Document images with source code
++++++++
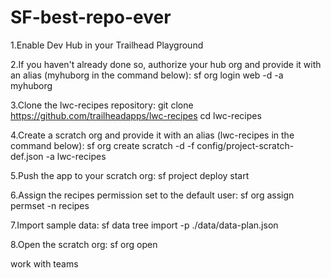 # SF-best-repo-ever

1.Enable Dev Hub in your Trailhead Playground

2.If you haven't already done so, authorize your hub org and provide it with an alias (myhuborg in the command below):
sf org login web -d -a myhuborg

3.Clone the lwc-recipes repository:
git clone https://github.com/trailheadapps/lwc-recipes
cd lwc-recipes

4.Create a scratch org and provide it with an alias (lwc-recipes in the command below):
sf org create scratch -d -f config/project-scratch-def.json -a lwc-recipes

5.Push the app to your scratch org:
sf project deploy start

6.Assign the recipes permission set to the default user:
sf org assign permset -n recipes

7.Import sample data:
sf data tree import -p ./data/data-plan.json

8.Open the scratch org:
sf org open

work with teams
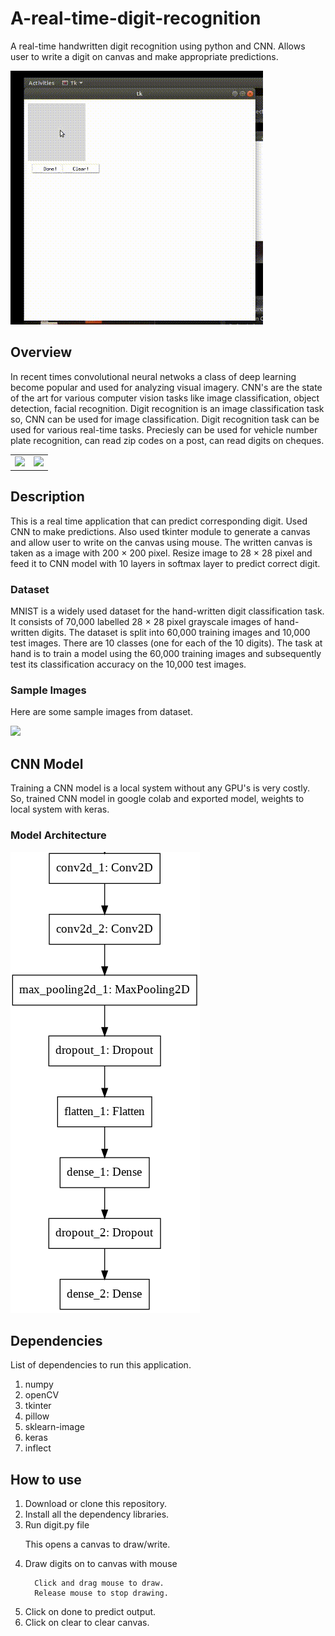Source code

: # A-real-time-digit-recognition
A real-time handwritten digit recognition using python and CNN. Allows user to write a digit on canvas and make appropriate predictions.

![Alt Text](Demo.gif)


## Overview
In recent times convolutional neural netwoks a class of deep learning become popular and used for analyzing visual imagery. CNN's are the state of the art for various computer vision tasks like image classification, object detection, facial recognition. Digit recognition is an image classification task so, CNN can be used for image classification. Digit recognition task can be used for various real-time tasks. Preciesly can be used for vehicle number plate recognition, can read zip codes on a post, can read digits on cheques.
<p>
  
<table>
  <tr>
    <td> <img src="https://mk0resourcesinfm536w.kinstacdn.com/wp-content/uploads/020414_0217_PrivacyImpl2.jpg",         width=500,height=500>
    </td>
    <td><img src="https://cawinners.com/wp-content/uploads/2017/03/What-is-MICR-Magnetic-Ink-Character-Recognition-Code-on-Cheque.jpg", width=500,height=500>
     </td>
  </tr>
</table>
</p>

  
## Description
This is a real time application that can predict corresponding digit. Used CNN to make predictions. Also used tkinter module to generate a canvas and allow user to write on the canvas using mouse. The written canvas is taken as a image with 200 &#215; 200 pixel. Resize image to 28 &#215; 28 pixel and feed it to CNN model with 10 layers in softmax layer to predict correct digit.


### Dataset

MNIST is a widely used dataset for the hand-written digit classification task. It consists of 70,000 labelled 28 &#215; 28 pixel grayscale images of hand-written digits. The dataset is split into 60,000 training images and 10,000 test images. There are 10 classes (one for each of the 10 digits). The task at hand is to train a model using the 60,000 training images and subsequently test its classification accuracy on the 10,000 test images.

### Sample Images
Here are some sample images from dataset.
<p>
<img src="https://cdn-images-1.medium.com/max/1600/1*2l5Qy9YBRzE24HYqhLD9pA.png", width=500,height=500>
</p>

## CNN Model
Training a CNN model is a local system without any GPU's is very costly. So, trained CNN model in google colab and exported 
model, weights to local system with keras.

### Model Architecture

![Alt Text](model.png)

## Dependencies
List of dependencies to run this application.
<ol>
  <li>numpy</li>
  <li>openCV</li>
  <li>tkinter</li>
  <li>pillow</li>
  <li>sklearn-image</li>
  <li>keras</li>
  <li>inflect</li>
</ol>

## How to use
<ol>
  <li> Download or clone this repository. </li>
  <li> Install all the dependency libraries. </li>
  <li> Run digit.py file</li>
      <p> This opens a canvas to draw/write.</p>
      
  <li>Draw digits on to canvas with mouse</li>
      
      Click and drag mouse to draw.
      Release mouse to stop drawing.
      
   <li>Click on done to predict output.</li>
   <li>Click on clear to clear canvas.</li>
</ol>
++++++++
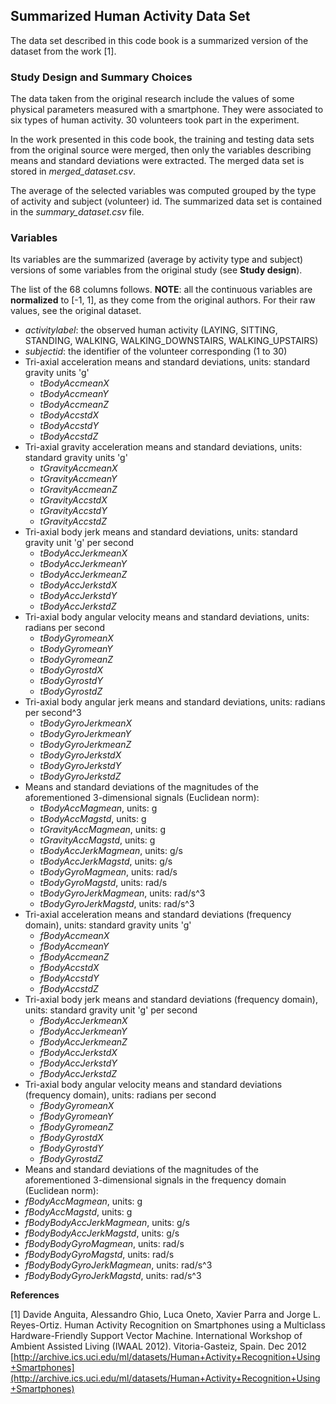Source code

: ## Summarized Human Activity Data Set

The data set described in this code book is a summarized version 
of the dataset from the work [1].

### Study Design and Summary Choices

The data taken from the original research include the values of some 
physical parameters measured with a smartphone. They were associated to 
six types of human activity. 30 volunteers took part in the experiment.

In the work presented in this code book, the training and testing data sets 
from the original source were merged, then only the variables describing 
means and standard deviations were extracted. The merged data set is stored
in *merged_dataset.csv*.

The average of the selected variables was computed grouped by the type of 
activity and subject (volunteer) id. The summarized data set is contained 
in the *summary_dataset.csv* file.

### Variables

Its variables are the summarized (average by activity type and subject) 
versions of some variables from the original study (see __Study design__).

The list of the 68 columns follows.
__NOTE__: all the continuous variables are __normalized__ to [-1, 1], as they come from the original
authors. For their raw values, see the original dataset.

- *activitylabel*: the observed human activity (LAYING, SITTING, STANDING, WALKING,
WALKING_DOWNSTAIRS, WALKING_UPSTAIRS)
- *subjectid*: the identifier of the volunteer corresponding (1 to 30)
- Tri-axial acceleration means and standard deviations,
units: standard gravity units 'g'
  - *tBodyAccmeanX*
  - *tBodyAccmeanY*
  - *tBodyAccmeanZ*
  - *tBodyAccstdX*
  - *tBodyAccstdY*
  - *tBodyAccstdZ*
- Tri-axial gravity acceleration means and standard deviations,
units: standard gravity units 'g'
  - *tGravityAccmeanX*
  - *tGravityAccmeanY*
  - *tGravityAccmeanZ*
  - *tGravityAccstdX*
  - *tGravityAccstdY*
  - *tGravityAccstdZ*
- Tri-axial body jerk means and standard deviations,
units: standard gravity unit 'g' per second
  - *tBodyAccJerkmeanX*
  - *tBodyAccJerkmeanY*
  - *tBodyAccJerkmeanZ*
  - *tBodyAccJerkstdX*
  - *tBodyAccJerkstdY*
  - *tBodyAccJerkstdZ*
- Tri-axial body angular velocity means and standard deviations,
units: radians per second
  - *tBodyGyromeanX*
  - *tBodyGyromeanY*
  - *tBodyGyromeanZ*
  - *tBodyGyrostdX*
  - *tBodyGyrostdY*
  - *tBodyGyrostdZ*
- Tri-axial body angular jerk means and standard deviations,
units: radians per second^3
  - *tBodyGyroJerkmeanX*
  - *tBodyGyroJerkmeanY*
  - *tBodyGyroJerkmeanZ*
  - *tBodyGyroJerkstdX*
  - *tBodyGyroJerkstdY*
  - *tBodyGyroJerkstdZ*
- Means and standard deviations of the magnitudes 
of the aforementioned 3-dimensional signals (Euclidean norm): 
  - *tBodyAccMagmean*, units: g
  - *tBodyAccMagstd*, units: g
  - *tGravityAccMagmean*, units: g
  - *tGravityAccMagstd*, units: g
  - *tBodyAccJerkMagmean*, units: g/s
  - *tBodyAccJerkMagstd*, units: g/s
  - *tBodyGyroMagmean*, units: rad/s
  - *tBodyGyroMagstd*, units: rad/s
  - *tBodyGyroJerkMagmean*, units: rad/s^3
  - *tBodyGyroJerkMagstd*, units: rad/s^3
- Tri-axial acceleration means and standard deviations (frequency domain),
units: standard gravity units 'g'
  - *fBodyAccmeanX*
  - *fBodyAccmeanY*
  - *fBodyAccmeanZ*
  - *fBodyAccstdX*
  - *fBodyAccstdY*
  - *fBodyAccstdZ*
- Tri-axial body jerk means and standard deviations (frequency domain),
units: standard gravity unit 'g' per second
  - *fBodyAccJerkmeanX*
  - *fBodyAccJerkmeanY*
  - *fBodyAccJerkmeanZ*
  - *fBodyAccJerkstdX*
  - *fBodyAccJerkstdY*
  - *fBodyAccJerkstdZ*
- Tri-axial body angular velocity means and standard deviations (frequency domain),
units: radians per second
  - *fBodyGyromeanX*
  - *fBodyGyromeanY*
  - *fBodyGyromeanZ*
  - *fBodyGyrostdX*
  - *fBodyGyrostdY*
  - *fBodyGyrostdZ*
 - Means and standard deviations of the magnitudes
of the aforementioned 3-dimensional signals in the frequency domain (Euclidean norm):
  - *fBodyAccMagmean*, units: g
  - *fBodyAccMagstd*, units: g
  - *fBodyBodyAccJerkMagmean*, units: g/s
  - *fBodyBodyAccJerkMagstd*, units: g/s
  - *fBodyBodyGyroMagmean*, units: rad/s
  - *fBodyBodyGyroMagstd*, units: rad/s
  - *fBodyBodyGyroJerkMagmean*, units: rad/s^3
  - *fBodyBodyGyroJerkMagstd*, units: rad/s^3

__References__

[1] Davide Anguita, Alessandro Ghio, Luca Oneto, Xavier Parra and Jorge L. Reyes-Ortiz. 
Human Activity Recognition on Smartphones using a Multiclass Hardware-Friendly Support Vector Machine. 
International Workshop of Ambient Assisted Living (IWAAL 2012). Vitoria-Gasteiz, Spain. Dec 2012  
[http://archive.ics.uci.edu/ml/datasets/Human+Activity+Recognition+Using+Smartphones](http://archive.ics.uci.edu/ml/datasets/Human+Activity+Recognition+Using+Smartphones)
++++++++
> **Exercise requirements**
All that should be written out is the stretch of lines above between the one holding "### Sample Images" and the one holding "<li>inflect</li>", inclusive, exactly as given.

> **Exercise response**
### Sample Images
Here are some sample images from dataset.
<p>
<img src="https://cdn-images-1.medium.com/max/1600/1*2l5Qy9YBRzE24HYqhLD9pA.png", width=500,height=500>
</p>

## CNN Model
Training a CNN model is a local system without any GPU's is very costly. So, trained CNN model in google colab and exported 
model, weights to local system with keras.

### Model Architecture

![Alt Text](model.png)

## Dependencies
List of dependencies to run this application.
<ol>
  <li>numpy</li>
  <li>openCV</li>
  <li>tkinter</li>
  <li>pillow</li>
  <li>sklearn-image</li>
  <li>keras</li>
  <li>inflect</li>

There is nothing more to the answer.